May 2012 Workshop May 6, 2012
10:00am - 1:00pm
Warner Center - Room 213
Colorado College
Six Poetic Forms Facilitator: Marilyn Krysl
Poems, Donald Hall writes, are pleasure first: bodily pleasure, a
deliciousness of the senses. Language addresses us on an intellectual level, but
it is the sounds and rhythms of language that offer us physical pleasure. Think of
poetry then as spoken music, spoken song.
Participants will explore six set poetic forms which enhance the writing
process and also allow for variations on those forms. After each exercise
participants will read their work aloud for comment. We will also experiment with
free verse.
Alicia Ostriker describes Marilyn Krysl’s poems as funny, funky, tragic, brave,
lyrical, humane, political and full of surprises….and she is still writing the liveliest
sestinas in America. Her poems have appeared in The Atlantic, The Nation, The
Progressive, McSweeney’s and other journals, andMidwife and Other Poems on
Caring was commissioned by The Center for Human Caring in Denver, Colorado,
where Krysl served as Artist in Residence. She has worked as an unarmed
bodyguard for Peace Brigade International in Sri Lanka and volunteered at
Mother Teresa’s Kalighat Home for the Destitute and Dying in Calcutta. She will
teach at The Healing Art of Writing Conference at Dominican University of
California July 8-July 14, 2012. Her tenth collection Swear the Burning Vow:
Selected and New Poems appeared in 2009.
April 2012 Workshop April 7, 2012
10:00am - 1:00pm
Warner Center - Room 213
Colorado College
Over and Under: Using Hyperbole and Subtlety in Poems Facilitator: Amie Sharp
In this workshop, we’ll look at how hyperbole can lend an explosive nature to a poem, examining some poems that use overstatement in tone and theme.
Then, we’ll see how the technique of understatement can also be used to great effect, and look at poems that achieve power by underplaying their revelations,
going for subtlety rather than a full-blown sense of “crescendo.” These two approaches aren’t mutually exclusive, as some poems might use an overstated tone
while still understating the central theme of the poem. We’ll consider which techniques might work best in various writing situations, as well as some benefits and
drawbacks in using these techniques, and use prompts to practice one or both, with sharing as time and inclination allows.

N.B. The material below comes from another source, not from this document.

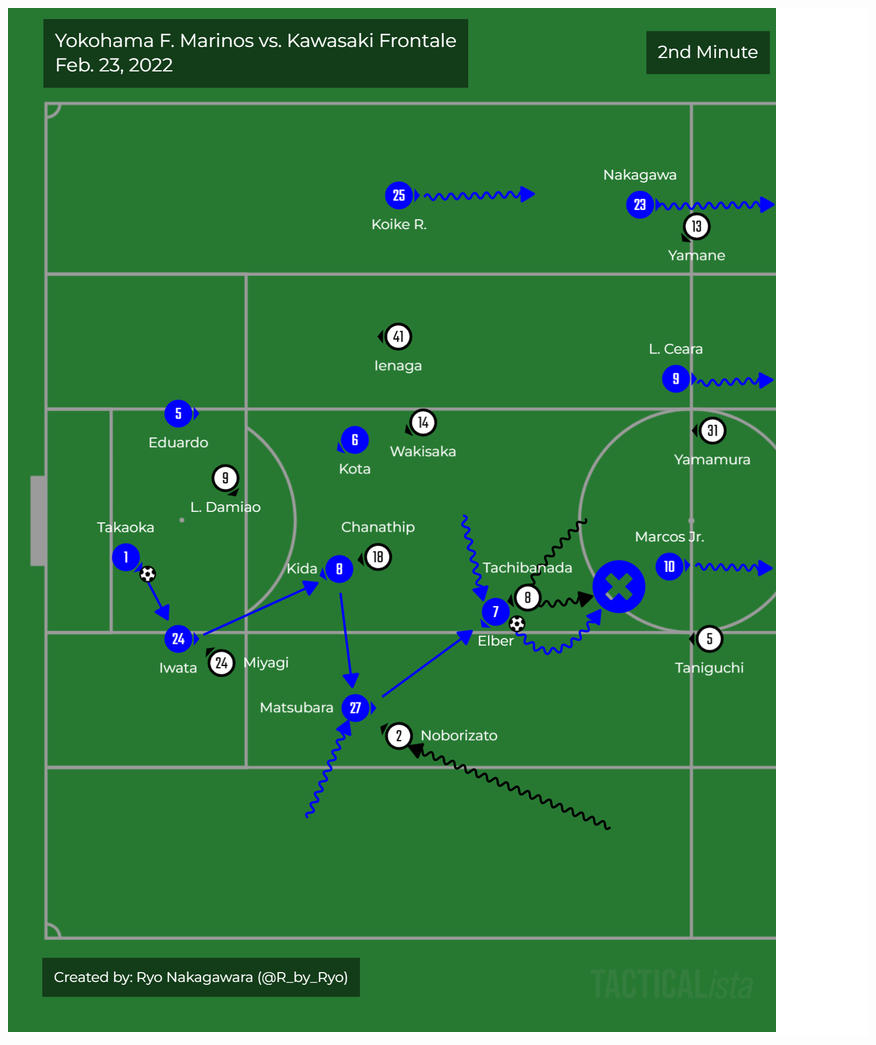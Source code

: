 ![](../assets/2022-11-15-jleague-2022-endseason-review_files/diagrams/YokohamaMarinos/Marinos-buildup-1-vertical-halfspace.png)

Poet and novelist Amie Sharp teaches English at Pikes Peak Community College. She received an MFA in poetry from Seattle Pacific University in 2008, and has been
published in journals including the Bellevue Literary Review and the New Formalist.
March 2012 Workshop March 3, 2012
10:00am - 1:00pm
Casa Verde Commons.
(Please visit homepage for directions.)
Writing Poetry That Sounds Like Poetry: Avoiding "Prose Arranged as Lines" Facilitator: Dr. Mark Todd
Dave Mason encourages aspiring poets to use verse craft in ways that allow us to
"know that we're hearing poetry, not prose." All too often, it's not the choice of image or
trope that falls flat. Eleven times out of a dozen (trust me, I've counted), that "ugly"
phrase or prosaic line is a matter of flowing with the rhythmical tendencies of our
language rather than struggling against the current. And yes, I'm talking about the
dreaded "M" word. Understanding how metrical rhythms function in a phrase or line has
an undeserved bad rep: it needn't be a study in the arcane patterning of iambic
pentameter or anapestic trimeter. It can be as simple as learning a few straight-forward
guidelines to correct the awkward flow of that troublesome line of free verse. We'll use
our workshop time to swim in the safer shallows and then venture as deep as time or
interest allows. In the end, it's all about learning tools to ensure that your verse sounds
like poetry, not prose. I will include a short reading and handouts will be available as
examples relating to the topic.
Poet and novelist Mark Todd has taught since 1988 at Western State College of
Colorado, where he directs the MFA creative writing program. He has two published
collections of poetry, Wire Song (Conundrum, 2001), and Tamped, But Loose Enough
to Breathe (Ghost Road, 2008), as well as the novel The Silverville Swindle (Ghost
Road, 2006), and a forthcoming sequel, The Silverville Curse (Raspberry, 2012), both
novels co-written with author-journalist Kym O’Connell-Todd.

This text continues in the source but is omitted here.